== Records shown ==
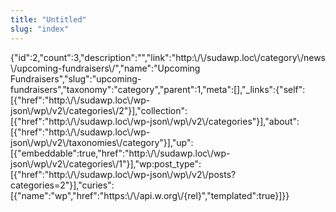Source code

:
 ```yaml
---
title: "Untitled"
slug: "index"
---
```


{"id":2,"count":3,"description":"","link":"http:\\/\\/sudawp.loc\\/category\\/news\\/upcoming-fundraisers\\/","name":"Upcoming Fundraisers","slug":"upcoming-fundraisers","taxonomy":"category","parent":1,"meta":\[\],"\_links":{"self":\[{"href":"http:\\/\\/sudawp.loc\\/wp-json\\/wp\\/v2\\/categories\\/2"}\],"collection":\[{"href":"http:\\/\\/sudawp.loc\\/wp-json\\/wp\\/v2\\/categories"}\],"about":\[{"href":"http:\\/\\/sudawp.loc\\/wp-json\\/wp\\/v2\\/taxonomies\\/category"}\],"up":\[{"embeddable":true,"href":"http:\\/\\/sudawp.loc\\/wp-json\\/wp\\/v2\\/categories\\/1"}\],"wp:post\_type":\[{"href":"http:\\/\\/sudawp.loc\\/wp-json\\/wp\\/v2\\/posts?categories=2"}\],"curies":\[{"name":"wp","href":"https:\\/\\/api.w.org\\/{rel}","templated":true}\]}}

== Task description ==
Search the listing for the string "slug". Copy each line where it turns up.

== Output for this exercise ==
slug: "index"
{"id":2,"count":3,"description":"","link":"http:\\/\\/sudawp.loc\\/category\\/news\\/upcoming-fundraisers\\/","name":"Upcoming Fundraisers","slug":"upcoming-fundraisers","taxonomy":"category","parent":1,"meta":\[\],"\_links":{"self":\[{"href":"http:\\/\\/sudawp.loc\\/wp-json\\/wp\\/v2\\/categories\\/2"}\],"collection":\[{"href":"http:\\/\\/sudawp.loc\\/wp-json\\/wp\\/v2\\/categories"}\],"about":\[{"href":"http:\\/\\/sudawp.loc\\/wp-json\\/wp\\/v2\\/taxonomies\\/category"}\],"up":\[{"embeddable":true,"href":"http:\\/\\/sudawp.loc\\/wp-json\\/wp\\/v2\\/categories\\/1"}\],"wp:post\_type":\[{"href":"http:\\/\\/sudawp.loc\\/wp-json\\/wp\\/v2\\/posts?categories=2"}\],"curies":\[{"name":"wp","href":"https:\\/\\/api.w.org\\/{rel}","templated":true}\]}}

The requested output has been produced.